# EXTRACTED INFORMATION
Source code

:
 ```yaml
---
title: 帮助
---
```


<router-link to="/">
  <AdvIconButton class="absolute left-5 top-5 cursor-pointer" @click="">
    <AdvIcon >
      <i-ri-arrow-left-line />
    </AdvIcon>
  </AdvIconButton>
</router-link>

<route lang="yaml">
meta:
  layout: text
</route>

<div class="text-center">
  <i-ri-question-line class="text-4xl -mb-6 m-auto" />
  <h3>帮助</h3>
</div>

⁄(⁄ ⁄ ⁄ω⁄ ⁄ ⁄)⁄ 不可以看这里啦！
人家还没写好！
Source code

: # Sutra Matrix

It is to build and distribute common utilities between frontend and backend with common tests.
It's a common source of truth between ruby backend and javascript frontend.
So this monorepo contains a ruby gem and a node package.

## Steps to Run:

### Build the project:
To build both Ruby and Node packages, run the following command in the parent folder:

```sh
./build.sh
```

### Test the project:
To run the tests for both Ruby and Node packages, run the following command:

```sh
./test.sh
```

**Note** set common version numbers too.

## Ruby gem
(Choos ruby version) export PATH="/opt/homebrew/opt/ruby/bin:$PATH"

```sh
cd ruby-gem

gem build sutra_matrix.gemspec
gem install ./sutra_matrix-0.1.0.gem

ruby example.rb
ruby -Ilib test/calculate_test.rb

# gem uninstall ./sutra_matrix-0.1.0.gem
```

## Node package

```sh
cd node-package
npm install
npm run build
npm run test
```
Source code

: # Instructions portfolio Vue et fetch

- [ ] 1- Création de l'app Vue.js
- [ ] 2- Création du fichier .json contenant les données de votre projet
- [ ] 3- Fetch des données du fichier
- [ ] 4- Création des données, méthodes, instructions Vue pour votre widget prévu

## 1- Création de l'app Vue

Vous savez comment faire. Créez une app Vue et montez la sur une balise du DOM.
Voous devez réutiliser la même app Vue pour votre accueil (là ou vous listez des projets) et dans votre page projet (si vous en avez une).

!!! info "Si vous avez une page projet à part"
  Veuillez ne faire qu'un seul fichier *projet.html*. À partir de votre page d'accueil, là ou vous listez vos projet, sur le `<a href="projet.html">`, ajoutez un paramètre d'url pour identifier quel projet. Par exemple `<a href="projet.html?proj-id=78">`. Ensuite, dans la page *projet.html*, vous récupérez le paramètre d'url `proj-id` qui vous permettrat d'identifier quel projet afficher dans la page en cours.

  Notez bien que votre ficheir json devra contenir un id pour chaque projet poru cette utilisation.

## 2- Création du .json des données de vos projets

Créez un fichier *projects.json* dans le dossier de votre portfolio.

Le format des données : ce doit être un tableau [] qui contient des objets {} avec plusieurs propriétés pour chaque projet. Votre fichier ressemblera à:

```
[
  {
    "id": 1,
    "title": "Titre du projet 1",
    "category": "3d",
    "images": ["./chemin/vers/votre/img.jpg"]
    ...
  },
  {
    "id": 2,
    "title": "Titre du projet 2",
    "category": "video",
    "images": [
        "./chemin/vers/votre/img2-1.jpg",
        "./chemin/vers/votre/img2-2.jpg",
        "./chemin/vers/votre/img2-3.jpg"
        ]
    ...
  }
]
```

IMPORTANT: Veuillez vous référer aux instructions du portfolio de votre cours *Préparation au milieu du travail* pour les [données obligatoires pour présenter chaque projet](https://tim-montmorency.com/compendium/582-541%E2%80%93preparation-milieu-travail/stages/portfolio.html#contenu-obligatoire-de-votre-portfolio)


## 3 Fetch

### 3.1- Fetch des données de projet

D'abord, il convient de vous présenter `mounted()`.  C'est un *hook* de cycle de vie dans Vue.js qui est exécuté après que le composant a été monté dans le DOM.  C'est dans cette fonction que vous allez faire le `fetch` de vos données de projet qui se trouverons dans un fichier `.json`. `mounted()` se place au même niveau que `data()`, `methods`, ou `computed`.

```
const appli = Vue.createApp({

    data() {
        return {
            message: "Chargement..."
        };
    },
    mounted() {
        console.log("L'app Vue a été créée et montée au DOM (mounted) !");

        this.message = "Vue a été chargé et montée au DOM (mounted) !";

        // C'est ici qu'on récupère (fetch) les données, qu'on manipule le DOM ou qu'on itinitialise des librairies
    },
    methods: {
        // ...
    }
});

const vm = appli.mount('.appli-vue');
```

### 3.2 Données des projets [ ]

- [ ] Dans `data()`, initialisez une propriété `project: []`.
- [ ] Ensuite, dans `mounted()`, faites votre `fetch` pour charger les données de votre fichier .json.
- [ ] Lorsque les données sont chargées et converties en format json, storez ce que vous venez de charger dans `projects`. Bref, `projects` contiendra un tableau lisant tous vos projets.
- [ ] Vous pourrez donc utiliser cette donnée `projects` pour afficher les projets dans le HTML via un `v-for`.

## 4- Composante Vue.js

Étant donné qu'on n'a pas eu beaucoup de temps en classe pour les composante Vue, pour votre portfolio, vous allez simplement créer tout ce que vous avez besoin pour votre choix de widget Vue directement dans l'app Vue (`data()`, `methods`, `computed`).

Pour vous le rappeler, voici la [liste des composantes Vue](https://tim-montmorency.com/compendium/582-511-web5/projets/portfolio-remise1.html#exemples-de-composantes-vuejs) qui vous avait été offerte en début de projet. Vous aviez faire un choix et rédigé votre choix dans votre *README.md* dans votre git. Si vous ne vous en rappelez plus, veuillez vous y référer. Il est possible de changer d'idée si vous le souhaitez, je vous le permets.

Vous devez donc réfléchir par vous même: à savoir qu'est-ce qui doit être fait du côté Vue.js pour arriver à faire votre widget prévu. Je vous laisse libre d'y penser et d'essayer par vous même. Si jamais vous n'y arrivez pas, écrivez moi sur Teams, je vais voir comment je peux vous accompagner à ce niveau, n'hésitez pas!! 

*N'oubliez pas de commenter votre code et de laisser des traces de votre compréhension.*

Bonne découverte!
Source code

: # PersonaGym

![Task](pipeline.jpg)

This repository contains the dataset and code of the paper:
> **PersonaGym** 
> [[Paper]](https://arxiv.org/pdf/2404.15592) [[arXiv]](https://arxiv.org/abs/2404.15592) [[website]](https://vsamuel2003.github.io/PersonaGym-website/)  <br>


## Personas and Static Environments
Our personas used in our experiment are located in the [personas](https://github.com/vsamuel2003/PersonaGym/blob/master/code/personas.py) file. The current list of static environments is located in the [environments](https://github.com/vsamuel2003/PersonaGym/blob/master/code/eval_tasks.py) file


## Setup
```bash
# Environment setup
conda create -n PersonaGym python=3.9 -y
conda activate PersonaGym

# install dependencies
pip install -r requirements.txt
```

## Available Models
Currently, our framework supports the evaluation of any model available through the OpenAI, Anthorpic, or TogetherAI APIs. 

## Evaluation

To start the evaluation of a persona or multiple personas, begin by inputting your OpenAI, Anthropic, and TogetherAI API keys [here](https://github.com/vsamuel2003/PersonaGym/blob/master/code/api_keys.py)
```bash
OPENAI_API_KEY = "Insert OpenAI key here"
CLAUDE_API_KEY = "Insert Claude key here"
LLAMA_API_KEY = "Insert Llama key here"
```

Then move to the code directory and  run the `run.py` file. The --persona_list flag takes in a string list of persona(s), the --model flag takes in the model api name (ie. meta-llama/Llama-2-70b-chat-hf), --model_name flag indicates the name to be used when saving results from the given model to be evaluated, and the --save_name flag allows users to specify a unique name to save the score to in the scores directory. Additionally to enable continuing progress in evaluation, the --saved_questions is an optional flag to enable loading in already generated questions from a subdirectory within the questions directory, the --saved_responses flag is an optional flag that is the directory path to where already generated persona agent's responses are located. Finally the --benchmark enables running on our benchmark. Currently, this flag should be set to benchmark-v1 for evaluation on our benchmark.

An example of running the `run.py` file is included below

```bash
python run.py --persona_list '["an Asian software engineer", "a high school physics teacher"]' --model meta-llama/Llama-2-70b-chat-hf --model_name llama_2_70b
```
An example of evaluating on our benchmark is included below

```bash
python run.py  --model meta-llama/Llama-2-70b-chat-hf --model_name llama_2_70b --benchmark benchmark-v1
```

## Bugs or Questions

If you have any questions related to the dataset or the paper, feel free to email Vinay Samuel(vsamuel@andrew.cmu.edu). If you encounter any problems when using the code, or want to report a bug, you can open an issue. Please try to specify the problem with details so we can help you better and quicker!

# TASK INSTRUCTIONS
Return the lines above precisely as they appear, beginning at the first line and ending at the line with "It's a common", and nothing after it.

# OUTPUT BELOW
Source code

:
 ```yaml
---
title: 帮助
---
```


<router-link to="/">
  <AdvIconButton class="absolute left-5 top-5 cursor-pointer" @click="">
    <AdvIcon >
      <i-ri-arrow-left-line />
    </AdvIcon>
  </AdvIconButton>
</router-link>

<route lang="yaml">
meta:
  layout: text
</route>

<div class="text-center">
  <i-ri-question-line class="text-4xl -mb-6 m-auto" />
  <h3>帮助</h3>
</div>

⁄(⁄ ⁄ ⁄ω⁄ ⁄ ⁄)⁄ 不可以看这里啦！
人家还没写好！
Source code

: # Sutra Matrix

It is to build and distribute common utilities between frontend and backend with common tests.
It's a common source of truth between ruby backend and javascript frontend.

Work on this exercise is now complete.